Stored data

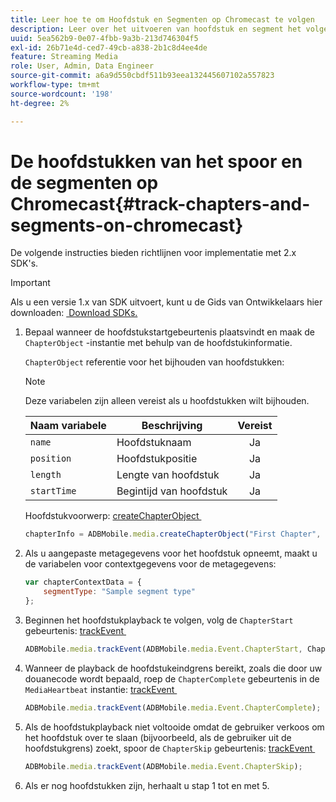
 ```yaml
---
title: Leer hoe te om Hoofdstuk en Segmenten op Chromecast te volgen
description: Leer over het uitvoeren van hoofdstuk en segment het volgen gebruikend Media SDK op Chromecast.
uuid: 5ea562b9-0e07-4fbb-9a3b-213d746304f5
exl-id: 26b71e4d-ced7-49cb-a838-2b1c8d4ee4de
feature: Streaming Media
role: User, Admin, Data Engineer
source-git-commit: a6a9d550cbdf511b93eea132445607102a557823
workflow-type: tm+mt
source-wordcount: '198'
ht-degree: 2%

---
```


# De hoofdstukken van het spoor en de segmenten op Chromecast{#track-chapters-and-segments-on-chromecast}

De volgende instructies bieden richtlijnen voor implementatie met 2.x SDK&#39;s.

>[!IMPORTANT]
>
> Als u een versie 1.x van SDK uitvoert, kunt u de Gids van Ontwikkelaars hier downloaden: [&#x200B; Download SDKs.](/help/getting-started/download-sdks.md)

1. Bepaal wanneer de hoofdstukstartgebeurtenis plaatsvindt en maak de `ChapterObject` -instantie met behulp van de hoofdstukinformatie.

   `ChapterObject` referentie voor het bijhouden van hoofdstukken:

   >[!NOTE]
   >
   >Deze variabelen zijn alleen vereist als u hoofdstukken wilt bijhouden.

   | Naam variabele | Beschrijving | Vereist |
   | --- | --- | :---: |
   | `name` | Hoofdstuknaam | Ja |
   | `position` | Hoofdstukpositie | Ja |
   | `length` | Lengte van hoofdstuk | Ja |
   | `startTime` | Begintijd van hoofdstuk | Ja |

   Hoofdstukvoorwerp: [&#x200B; createChapterObject &#x200B;](https://adobe-marketing-cloud.github.io/media-sdks/reference/chromecast/ADBMobile.media.html#.createChapterObject)

   ```js
   chapterInfo = ADBMobile.media.createChapterObject("First Chapter", 1, CHAPTER1_LENGTH, CHAPTER1_START_POS);
   ```

1. Als u aangepaste metagegevens voor het hoofdstuk opneemt, maakt u de variabelen voor contextgegevens voor de metagegevens:

   ```js
   var chapterContextData = {
       segmentType: "Sample segment type"
   };
   ```

1. Beginnen het hoofdstukplayback te volgen, volg de `ChapterStart` gebeurtenis: [&#x200B; trackEvent &#x200B;](https://adobe-marketing-cloud.github.io/media-sdks/reference/chromecast/ADBMobile.media.html#.trackEvent)

   ```js
   ADBMobile.media.trackEvent(ADBMobile.media.Event.ChapterStart, ChapterInfo, chapterContextData);
   ```

1. Wanneer de playback de hoofdstukeindgrens bereikt, zoals die door uw douanecode wordt bepaald, roep de `ChapterComplete` gebeurtenis in de `MediaHeartbeat` instantie: [&#x200B; trackEvent &#x200B;](https://adobe-marketing-cloud.github.io/media-sdks/reference/chromecast/ADBMobile.media.html#.trackEvent)

   ```js
   ADBMobile.media.trackEvent(ADBMobile.media.Event.ChapterComplete);
   ```

1. Als de hoofdstukplayback niet voltooide omdat de gebruiker verkoos om het hoofdstuk over te slaan (bijvoorbeeld, als de gebruiker uit de hoofdstukgrens) zoekt, spoor de `ChapterSkip` gebeurtenis: [&#x200B; trackEvent &#x200B;](https://adobe-marketing-cloud.github.io/media-sdks/reference/chromecast/ADBMobile.media.html#.trackEvent)

   ```js
   ADBMobile.media.trackEvent(ADBMobile.media.Event.ChapterSkip);
   ```

1. Als er nog hoofdstukken zijn, herhaalt u stap 1 tot en met 5.
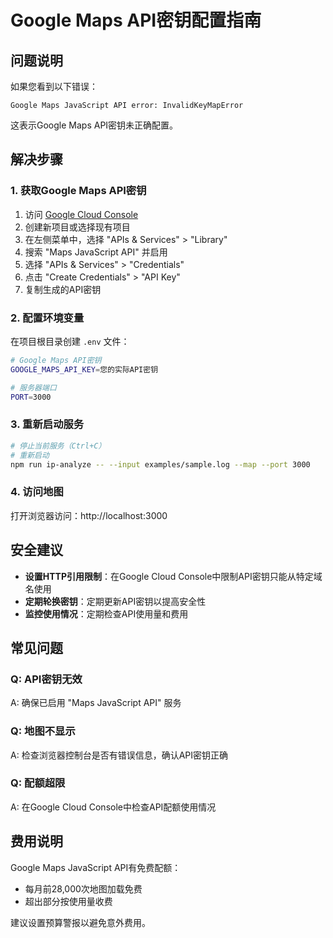 <!--
 * @Author: boykaaa
 * @Date: 2025-10-16 16:19:26
 * @LastEditors: boykaaa
 * @LastEditTime: 2025-10-16 16:19:35
 * @description:
 * @param:
 * @return:
-->

# Google Maps API密钥配置指南

## 问题说明

如果您看到以下错误：

```
Google Maps JavaScript API error: InvalidKeyMapError
```

这表示Google Maps API密钥未正确配置。

## 解决步骤

### 1. 获取Google Maps API密钥

1. 访问 [Google Cloud Console](https://console.cloud.google.com/)
2. 创建新项目或选择现有项目
3. 在左侧菜单中，选择 "APIs & Services" > "Library"
4. 搜索 "Maps JavaScript API" 并启用
5. 选择 "APIs & Services" > "Credentials"
6. 点击 "Create Credentials" > "API Key"
7. 复制生成的API密钥

### 2. 配置环境变量

在项目根目录创建 `.env` 文件：

```bash
# Google Maps API密钥
GOOGLE_MAPS_API_KEY=您的实际API密钥

# 服务器端口
PORT=3000
```

### 3. 重新启动服务

```bash
# 停止当前服务（Ctrl+C）
# 重新启动
npm run ip-analyze -- --input examples/sample.log --map --port 3000
```

### 4. 访问地图

打开浏览器访问：http://localhost:3000

## 安全建议

- **设置HTTP引用限制**：在Google Cloud Console中限制API密钥只能从特定域名使用
- **定期轮换密钥**：定期更新API密钥以提高安全性
- **监控使用情况**：定期检查API使用量和费用

## 常见问题

### Q: API密钥无效

A: 确保已启用 "Maps JavaScript API" 服务

### Q: 地图不显示

A: 检查浏览器控制台是否有错误信息，确认API密钥正确

### Q: 配额超限

A: 在Google Cloud Console中检查API配额使用情况

## 费用说明

Google Maps JavaScript API有免费配额：

- 每月前28,000次地图加载免费
- 超出部分按使用量收费

建议设置预算警报以避免意外费用。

> [WORK TO BE COMPLETED]: Without the pictures, write out every entry precisely as it appears.

> [RESULT OF THIS EXERCISE]:
 ```yaml
---
title: Leer hoe te om Hoofdstuk en Segmenten op Chromecast te volgen
description: Leer over het uitvoeren van hoofdstuk en segment het volgen gebruikend Media SDK op Chromecast.
uuid: 5ea562b9-0e07-4fbb-9a3b-213d746304f5
exl-id: 26b71e4d-ced7-49cb-a838-2b1c8d4ee4de
feature: Streaming Media
role: User, Admin, Data Engineer
source-git-commit: a6a9d550cbdf511b93eea132445607102a557823
workflow-type: tm+mt
source-wordcount: '198'
ht-degree: 2%

---
```


# De hoofdstukken van het spoor en de segmenten op Chromecast{#track-chapters-and-segments-on-chromecast}

De volgende instructies bieden richtlijnen voor implementatie met 2.x SDK&#39;s.

>[!IMPORTANT]
>
> Als u een versie 1.x van SDK uitvoert, kunt u de Gids van Ontwikkelaars hier downloaden: [&#x200B; Download SDKs.](/help/getting-started/download-sdks.md)

1. Bepaal wanneer de hoofdstukstartgebeurtenis plaatsvindt en maak de `ChapterObject` -instantie met behulp van de hoofdstukinformatie.

   `ChapterObject` referentie voor het bijhouden van hoofdstukken:

   >[!NOTE]
   >
   >Deze variabelen zijn alleen vereist als u hoofdstukken wilt bijhouden.

   | Naam variabele | Beschrijving | Vereist |
   | --- | --- | :---: |
   | `name` | Hoofdstuknaam | Ja |
   | `position` | Hoofdstukpositie | Ja |
   | `length` | Lengte van hoofdstuk | Ja |
   | `startTime` | Begintijd van hoofdstuk | Ja |

   Hoofdstukvoorwerp: [&#x200B; createChapterObject &#x200B;](https://adobe-marketing-cloud.github.io/media-sdks/reference/chromecast/ADBMobile.media.html#.createChapterObject)

   ```js
   chapterInfo = ADBMobile.media.createChapterObject("First Chapter", 1, CHAPTER1_LENGTH, CHAPTER1_START_POS);
   ```

1. Als u aangepaste metagegevens voor het hoofdstuk opneemt, maakt u de variabelen voor contextgegevens voor de metagegevens:

   ```js
   var chapterContextData = {
       segmentType: "Sample segment type"
   };
   ```

1. Beginnen het hoofdstukplayback te volgen, volg de `ChapterStart` gebeurtenis: [&#x200B; trackEvent &#x200B;](https://adobe-marketing-cloud.github.io/media-sdks/reference/chromecast/ADBMobile.media.html#.trackEvent)

   ```js
   ADBMobile.media.trackEvent(ADBMobile.media.Event.ChapterStart, ChapterInfo, chapterContextData);
   ```

1. Wanneer de playback de hoofdstukeindgrens bereikt, zoals die door uw douanecode wordt bepaald, roep de `ChapterComplete` gebeurtenis in de `MediaHeartbeat` instantie: [&#x200B; trackEvent &#x200B;](https://adobe-marketing-cloud.github.io/media-sdks/reference/chromecast/ADBMobile.media.html#.trackEvent)

   ```js
   ADBMobile.media.trackEvent(ADBMobile.media.Event.ChapterComplete);
   ```

1. Als de hoofdstukplayback niet voltooide omdat de gebruiker verkoos om het hoofdstuk over te slaan (bijvoorbeeld, als de gebruiker uit de hoofdstukgrens) zoekt, spoor de `ChapterSkip` gebeurtenis: [&#x200B; trackEvent &#x200B;](https://adobe-marketing-cloud.github.io/media-sdks/reference/chromecast/ADBMobile.media.html#.trackEvent)

   ```js
   ADBMobile.media.trackEvent(ADBMobile.media.Event.ChapterSkip);
   ```

1. Als er nog hoofdstukken zijn, herhaalt u stap 1 tot en met 5.
 <!--
 * @Author: boykaaa
 * @Date: 2025-10-16 16:19:26
 * @LastEditors: boykaaa
 * @LastEditTime: 2025-10-16 16:19:35
 * @description:
 * @param:
 * @return:
-->

# Google Maps API密钥配置指南

## 问题说明

如果您看到以下错误：

```
Google Maps JavaScript API error: InvalidKeyMapError
```

这表示Google Maps API密钥未正确配置。

## 解决步骤

### 1. 获取Google Maps API密钥

1. 访问 [Google Cloud Console](https://console.cloud.google.com/)
2. 创建新项目或选择现有项目
3. 在左侧菜单中，选择 "APIs & Services" > "Library"
4. 搜索 "Maps JavaScript API" 并启用
5. 选择 "APIs & Services" > "Credentials"
6. 点击 "Create Credentials" > "API Key"
7. 复制生成的API密钥

### 2. 配置环境变量

在项目根目录创建 `.env` 文件：

```bash
# Google Maps API密钥
GOOGLE_MAPS_API_KEY=您的实际API密钥

# 服务器端口
PORT=3000
```

### 3. 重新启动服务

```bash
# 停止当前服务（Ctrl+C）
# 重新启动
npm run ip-analyze -- --input examples/sample.log --map --port 3000
```

### 4. 访问地图

打开浏览器访问：http://localhost:3000

## 安全建议

- **设置HTTP引用限制**：在Google Cloud Console中限制API密钥只能从特定域名使用
- **定期轮换密钥**：定期更新API密钥以提高安全性
- **监控使用情况**：定期检查API使用量和费用

## 常见问题

### Q: API密钥无效

A: 确保已启用 "Maps JavaScript API" 服务

### Q: 地图不显示

A: 检查浏览器控制台是否有错误信息，确认API密钥正确

### Q: 配额超限

A: 在Google Cloud Console中检查API配额使用情况

## 费用说明

Google Maps JavaScript API有免费配额：

- 每月前28,000次地图加载免费
- 超出部分按使用量收费

建议设置预算警报以避免意外费用。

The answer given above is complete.